(Dataset records begins)

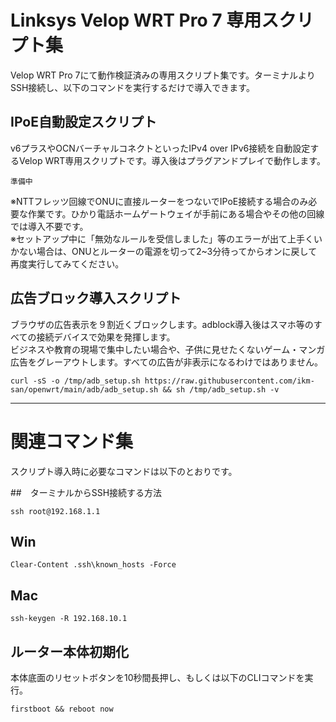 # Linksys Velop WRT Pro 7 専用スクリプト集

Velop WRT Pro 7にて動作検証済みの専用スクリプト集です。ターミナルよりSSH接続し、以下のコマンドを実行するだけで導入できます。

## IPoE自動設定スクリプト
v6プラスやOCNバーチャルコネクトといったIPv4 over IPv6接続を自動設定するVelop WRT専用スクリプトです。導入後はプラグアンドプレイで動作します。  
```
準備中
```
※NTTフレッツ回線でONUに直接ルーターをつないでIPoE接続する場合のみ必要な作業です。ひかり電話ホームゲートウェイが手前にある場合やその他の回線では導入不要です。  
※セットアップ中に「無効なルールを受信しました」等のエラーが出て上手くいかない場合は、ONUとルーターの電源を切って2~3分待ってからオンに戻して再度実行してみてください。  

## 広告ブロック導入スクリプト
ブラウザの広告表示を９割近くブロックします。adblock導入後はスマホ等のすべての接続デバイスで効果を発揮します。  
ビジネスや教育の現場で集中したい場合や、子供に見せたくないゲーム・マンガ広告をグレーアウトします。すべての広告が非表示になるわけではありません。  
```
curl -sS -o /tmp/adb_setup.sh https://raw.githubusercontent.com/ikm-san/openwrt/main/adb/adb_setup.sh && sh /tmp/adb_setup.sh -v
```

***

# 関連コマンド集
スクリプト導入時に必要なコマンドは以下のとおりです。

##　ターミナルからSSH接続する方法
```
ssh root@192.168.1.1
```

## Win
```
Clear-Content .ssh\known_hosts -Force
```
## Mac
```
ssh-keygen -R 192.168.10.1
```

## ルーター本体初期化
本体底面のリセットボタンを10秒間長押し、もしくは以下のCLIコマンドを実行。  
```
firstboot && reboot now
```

(Dataset records ends)
(Dataset records begins)

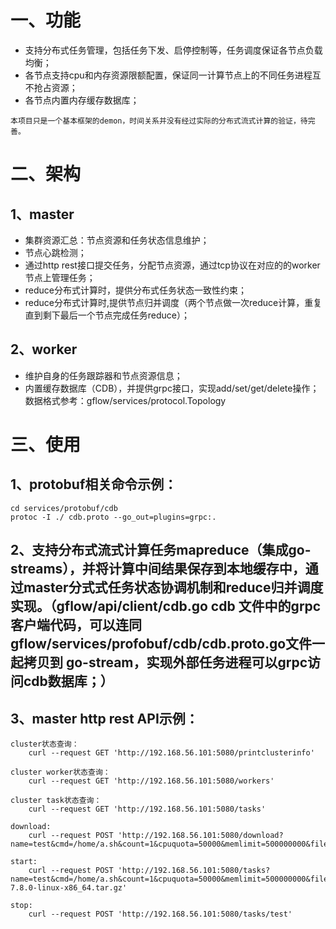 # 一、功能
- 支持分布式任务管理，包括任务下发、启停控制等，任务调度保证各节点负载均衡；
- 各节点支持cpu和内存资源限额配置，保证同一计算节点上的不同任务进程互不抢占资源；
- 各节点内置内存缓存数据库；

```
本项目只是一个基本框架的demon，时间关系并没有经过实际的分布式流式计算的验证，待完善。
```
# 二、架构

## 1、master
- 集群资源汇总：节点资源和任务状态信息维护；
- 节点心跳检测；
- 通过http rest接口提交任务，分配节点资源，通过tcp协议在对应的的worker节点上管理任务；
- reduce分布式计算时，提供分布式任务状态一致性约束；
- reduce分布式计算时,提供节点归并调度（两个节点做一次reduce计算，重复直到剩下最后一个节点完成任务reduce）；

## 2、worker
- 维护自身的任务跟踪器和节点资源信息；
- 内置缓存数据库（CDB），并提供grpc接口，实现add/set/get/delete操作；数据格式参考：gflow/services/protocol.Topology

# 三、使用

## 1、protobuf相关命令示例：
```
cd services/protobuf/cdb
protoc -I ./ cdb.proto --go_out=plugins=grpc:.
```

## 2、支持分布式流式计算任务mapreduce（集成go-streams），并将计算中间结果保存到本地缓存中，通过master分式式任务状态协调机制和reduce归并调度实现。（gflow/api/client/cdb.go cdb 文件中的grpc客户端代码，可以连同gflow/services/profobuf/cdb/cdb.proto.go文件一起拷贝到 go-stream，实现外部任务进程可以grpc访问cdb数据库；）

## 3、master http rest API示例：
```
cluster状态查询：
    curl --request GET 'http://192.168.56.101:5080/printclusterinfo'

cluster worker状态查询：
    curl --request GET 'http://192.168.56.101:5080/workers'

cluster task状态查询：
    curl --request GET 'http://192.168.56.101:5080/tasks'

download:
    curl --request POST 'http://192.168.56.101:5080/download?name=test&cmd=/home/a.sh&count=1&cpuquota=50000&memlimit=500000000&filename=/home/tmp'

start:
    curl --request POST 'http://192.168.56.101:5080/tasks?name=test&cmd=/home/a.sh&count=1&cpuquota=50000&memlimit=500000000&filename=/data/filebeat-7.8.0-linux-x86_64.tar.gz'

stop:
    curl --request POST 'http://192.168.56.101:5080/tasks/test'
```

(Dataset records ends)
(Dataset records begins)

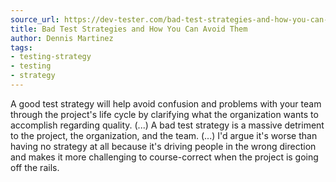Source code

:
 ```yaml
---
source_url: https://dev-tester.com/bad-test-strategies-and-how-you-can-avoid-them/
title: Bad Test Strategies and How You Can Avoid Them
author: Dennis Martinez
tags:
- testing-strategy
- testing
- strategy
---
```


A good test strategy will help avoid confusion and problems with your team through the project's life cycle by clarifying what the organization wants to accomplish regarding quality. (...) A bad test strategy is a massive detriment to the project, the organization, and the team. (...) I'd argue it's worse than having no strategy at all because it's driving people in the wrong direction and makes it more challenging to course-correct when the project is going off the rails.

(Dataset records ends)

About this task. In the records above, tally the lines where the word "memlimit" appears, and give the number and nothing else.

Output of the task. 2